Let $F(x,e)$ be the sextic equation. Drawing the level curve $F(x,e)=0$ for $0\leq e\leq 1$, there are four continuous, increasing and not interescting lines which seem to be $$ +0.92 < x_1 < +0.96\qquad\qquad +0.38 < x_2 < +0.65$$

$$ -0.40 < x_3 < +0.07\qquad\qquad -0.93 < x_4 < -0.52$$

The first one is the one I almost identified.
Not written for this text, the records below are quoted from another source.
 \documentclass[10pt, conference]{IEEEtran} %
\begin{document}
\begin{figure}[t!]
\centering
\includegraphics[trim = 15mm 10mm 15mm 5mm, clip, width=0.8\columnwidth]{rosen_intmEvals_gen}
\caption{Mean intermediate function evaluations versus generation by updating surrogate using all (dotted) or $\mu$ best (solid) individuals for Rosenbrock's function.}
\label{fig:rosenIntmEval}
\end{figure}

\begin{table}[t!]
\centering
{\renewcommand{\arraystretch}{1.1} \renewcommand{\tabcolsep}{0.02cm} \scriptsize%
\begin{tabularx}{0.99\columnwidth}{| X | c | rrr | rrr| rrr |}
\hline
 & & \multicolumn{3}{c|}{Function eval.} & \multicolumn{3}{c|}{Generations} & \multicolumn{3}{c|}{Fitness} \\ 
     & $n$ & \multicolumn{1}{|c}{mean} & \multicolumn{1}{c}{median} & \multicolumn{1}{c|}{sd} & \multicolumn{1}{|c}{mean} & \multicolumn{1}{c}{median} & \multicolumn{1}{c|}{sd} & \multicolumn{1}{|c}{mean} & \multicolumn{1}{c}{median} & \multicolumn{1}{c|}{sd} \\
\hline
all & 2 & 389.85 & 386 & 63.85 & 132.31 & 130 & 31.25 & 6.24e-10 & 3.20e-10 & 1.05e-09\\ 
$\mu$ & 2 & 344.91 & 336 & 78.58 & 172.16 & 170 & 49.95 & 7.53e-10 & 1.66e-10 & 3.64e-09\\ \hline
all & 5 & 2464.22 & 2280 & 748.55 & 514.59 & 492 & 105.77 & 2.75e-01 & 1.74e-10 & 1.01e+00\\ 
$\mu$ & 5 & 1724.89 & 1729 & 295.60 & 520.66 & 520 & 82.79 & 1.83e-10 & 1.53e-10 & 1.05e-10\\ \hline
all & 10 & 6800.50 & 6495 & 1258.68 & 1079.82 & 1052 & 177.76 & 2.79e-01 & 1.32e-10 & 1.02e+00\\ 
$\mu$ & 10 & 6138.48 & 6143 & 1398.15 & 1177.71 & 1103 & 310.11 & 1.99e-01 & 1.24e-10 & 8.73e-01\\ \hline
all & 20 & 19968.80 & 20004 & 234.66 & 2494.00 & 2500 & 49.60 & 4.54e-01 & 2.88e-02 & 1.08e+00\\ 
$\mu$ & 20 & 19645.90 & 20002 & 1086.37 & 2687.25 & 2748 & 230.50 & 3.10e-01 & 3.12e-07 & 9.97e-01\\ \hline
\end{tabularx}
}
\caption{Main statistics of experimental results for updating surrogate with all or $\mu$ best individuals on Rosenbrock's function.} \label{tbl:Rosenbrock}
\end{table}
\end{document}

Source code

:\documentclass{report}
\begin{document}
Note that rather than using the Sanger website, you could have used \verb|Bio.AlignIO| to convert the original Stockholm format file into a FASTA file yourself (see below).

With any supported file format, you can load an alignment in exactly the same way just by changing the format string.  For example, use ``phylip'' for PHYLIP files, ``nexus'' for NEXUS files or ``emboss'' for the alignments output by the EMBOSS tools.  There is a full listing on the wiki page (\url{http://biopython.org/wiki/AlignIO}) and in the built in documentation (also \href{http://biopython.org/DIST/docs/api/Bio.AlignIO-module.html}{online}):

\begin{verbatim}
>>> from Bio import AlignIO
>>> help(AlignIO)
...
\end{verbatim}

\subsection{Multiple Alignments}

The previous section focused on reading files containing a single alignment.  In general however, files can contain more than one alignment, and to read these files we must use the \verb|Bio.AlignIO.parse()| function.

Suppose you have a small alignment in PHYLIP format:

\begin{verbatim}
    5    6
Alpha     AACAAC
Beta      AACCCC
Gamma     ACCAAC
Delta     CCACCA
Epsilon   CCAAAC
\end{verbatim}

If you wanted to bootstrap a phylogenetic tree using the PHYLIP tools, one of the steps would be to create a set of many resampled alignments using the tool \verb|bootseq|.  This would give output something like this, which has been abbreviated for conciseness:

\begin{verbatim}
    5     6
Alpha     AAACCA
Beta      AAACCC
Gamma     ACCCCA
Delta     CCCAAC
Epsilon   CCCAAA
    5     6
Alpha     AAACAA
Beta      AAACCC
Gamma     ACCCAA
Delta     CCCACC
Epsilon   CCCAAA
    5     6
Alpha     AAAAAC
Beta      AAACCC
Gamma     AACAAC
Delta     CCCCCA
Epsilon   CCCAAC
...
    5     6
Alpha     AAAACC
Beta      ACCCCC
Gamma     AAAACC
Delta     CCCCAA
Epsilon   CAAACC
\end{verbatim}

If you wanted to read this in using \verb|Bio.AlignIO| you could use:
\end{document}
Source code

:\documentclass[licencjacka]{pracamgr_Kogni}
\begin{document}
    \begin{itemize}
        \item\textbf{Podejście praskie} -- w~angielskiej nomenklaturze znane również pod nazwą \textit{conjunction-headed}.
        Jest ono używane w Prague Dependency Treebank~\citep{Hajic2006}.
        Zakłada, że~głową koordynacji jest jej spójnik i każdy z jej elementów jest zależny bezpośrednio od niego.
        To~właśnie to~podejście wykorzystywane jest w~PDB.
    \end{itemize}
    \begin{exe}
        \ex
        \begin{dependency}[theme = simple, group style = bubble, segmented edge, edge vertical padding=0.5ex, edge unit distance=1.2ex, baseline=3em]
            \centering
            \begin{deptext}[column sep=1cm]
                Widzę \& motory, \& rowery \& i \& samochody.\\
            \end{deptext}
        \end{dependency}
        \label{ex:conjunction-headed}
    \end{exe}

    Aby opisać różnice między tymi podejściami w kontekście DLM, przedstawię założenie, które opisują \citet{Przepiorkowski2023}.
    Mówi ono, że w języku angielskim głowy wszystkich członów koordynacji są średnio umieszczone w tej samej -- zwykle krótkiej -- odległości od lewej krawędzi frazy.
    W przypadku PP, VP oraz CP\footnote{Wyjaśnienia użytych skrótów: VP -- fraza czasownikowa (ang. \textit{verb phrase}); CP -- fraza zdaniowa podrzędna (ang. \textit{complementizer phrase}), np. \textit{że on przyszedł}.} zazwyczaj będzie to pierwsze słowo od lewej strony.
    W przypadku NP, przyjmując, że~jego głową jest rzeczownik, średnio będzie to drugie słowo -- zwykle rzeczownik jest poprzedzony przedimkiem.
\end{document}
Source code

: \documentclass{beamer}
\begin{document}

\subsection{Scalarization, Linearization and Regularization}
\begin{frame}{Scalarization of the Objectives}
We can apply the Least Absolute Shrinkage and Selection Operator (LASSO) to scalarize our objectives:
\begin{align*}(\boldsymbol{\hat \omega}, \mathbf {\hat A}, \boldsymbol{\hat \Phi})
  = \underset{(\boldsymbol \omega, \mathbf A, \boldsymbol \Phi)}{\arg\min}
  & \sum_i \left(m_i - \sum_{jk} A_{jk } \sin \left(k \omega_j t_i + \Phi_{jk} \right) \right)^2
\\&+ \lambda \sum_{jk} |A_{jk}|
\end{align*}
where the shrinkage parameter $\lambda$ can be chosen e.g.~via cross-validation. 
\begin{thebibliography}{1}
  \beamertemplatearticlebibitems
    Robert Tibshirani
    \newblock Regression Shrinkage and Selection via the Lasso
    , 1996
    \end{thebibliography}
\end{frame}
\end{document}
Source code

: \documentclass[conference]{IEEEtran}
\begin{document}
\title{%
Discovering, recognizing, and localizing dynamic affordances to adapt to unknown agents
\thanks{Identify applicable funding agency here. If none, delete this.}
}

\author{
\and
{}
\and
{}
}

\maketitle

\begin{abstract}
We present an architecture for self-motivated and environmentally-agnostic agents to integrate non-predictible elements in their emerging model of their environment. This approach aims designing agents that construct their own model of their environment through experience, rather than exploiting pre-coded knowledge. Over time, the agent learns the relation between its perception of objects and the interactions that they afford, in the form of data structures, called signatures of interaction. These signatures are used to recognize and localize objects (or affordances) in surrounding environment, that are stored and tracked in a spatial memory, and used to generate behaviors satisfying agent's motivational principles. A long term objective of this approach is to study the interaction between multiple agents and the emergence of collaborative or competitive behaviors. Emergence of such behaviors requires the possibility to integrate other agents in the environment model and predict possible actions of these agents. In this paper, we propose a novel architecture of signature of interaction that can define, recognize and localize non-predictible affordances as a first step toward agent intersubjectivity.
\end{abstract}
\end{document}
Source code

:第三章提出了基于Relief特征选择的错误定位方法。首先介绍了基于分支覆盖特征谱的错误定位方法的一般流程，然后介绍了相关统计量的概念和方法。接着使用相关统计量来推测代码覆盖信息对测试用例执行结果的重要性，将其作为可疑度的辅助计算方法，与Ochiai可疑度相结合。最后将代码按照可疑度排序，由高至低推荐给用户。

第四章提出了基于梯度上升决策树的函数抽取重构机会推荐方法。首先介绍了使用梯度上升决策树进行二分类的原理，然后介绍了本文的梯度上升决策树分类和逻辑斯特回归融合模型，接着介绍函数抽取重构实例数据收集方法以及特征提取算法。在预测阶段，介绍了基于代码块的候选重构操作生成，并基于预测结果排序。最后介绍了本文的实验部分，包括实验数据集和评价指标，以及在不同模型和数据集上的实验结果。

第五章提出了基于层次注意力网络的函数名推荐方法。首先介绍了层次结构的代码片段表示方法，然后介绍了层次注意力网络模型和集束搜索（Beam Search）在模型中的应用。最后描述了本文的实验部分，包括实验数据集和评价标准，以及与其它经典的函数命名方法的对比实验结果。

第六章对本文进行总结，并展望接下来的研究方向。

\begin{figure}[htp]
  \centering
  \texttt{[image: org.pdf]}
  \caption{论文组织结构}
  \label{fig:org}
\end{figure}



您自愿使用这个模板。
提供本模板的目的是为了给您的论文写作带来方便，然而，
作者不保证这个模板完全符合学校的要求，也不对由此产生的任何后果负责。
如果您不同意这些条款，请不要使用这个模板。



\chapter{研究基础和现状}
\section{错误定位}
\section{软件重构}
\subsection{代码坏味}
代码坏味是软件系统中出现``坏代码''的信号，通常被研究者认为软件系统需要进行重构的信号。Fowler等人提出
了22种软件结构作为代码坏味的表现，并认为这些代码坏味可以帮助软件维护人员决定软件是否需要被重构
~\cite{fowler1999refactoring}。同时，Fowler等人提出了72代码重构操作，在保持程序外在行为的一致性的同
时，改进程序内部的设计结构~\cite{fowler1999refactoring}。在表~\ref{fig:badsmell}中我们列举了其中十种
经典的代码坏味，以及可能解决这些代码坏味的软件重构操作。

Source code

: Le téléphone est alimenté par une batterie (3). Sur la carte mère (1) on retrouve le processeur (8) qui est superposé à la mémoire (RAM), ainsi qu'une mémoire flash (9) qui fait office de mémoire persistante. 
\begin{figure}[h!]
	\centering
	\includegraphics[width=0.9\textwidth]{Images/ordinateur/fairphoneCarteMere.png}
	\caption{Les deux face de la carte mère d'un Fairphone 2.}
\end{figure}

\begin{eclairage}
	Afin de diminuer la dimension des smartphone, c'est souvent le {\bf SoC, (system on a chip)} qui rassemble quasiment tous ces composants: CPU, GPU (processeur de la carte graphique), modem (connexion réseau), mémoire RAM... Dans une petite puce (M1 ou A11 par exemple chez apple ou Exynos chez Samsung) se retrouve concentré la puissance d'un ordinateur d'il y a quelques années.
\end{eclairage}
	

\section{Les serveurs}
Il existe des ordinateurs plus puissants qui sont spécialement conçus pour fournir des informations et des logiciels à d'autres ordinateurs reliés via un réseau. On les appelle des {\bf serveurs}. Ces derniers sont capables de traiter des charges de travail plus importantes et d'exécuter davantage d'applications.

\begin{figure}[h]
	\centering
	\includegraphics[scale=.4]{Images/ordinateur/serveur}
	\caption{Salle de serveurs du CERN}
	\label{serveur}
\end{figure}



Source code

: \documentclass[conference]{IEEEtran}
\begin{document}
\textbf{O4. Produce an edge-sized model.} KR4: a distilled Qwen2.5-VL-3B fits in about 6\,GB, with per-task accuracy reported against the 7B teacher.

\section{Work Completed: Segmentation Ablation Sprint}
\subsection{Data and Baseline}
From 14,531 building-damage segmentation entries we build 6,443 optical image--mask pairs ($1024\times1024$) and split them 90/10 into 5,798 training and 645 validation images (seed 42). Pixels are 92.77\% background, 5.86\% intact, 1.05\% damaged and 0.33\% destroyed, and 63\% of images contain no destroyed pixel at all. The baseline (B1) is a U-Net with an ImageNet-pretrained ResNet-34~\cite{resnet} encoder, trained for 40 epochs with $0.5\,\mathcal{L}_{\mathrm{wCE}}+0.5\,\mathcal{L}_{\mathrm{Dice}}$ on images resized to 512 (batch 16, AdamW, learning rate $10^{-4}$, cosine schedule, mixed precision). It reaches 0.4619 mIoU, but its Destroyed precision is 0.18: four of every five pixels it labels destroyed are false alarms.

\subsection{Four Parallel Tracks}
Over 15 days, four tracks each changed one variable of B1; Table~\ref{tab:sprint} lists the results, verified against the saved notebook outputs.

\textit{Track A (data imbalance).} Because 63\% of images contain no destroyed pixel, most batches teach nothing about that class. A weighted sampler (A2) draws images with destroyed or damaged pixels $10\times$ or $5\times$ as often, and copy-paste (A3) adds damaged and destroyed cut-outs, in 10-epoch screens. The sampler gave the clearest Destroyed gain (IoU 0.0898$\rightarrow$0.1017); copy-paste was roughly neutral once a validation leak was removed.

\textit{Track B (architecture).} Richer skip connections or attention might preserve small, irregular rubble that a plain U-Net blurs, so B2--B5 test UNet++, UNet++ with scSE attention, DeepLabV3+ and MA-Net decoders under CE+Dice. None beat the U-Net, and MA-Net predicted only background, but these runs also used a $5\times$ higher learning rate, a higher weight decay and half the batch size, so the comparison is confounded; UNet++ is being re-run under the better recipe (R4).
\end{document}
The contour plot did not allow me to see the other but they exist. Computing the roots with a $\Delta e=0.01$ revealed that there are also two other real roots in some regions.

Some estimates

A better approximation of the largest root is $$x_*^{(1)}=\frac{1767 e^4+4336 e^3+3827 e^2+1442 e+200}{1813 e^4+4486e^3+4005 e^2+1532 e+216}$$ varies from $\frac{25}{27}$ (which is $0.926$) to $\frac{2893}{3013}$ (which is $0.960$). Since $\forall e$, $F(x_*^{(1)},e) >0$ and $F''(x_*^{(1)},e) >0$, by Darboux theorem, Newton method will converge without any overshoot during iterations. All of that means that $x_*$ is an underestimate of the solution.

For the next root
$$x_*^{(2)}=\frac{19839 e^4+28208 e^3+56432 e^2+20608 e+3584}{44618 e^4+34672e^3+80928 e^2+40448 e+9216}$$ varies from $\frac{7}{18}$ (which is $0.389$) to $\frac{128671}{209882}$ (which is $0.613$). The situation is not as good as for $x_*^{(1)}$ with respect to Darboux theorem.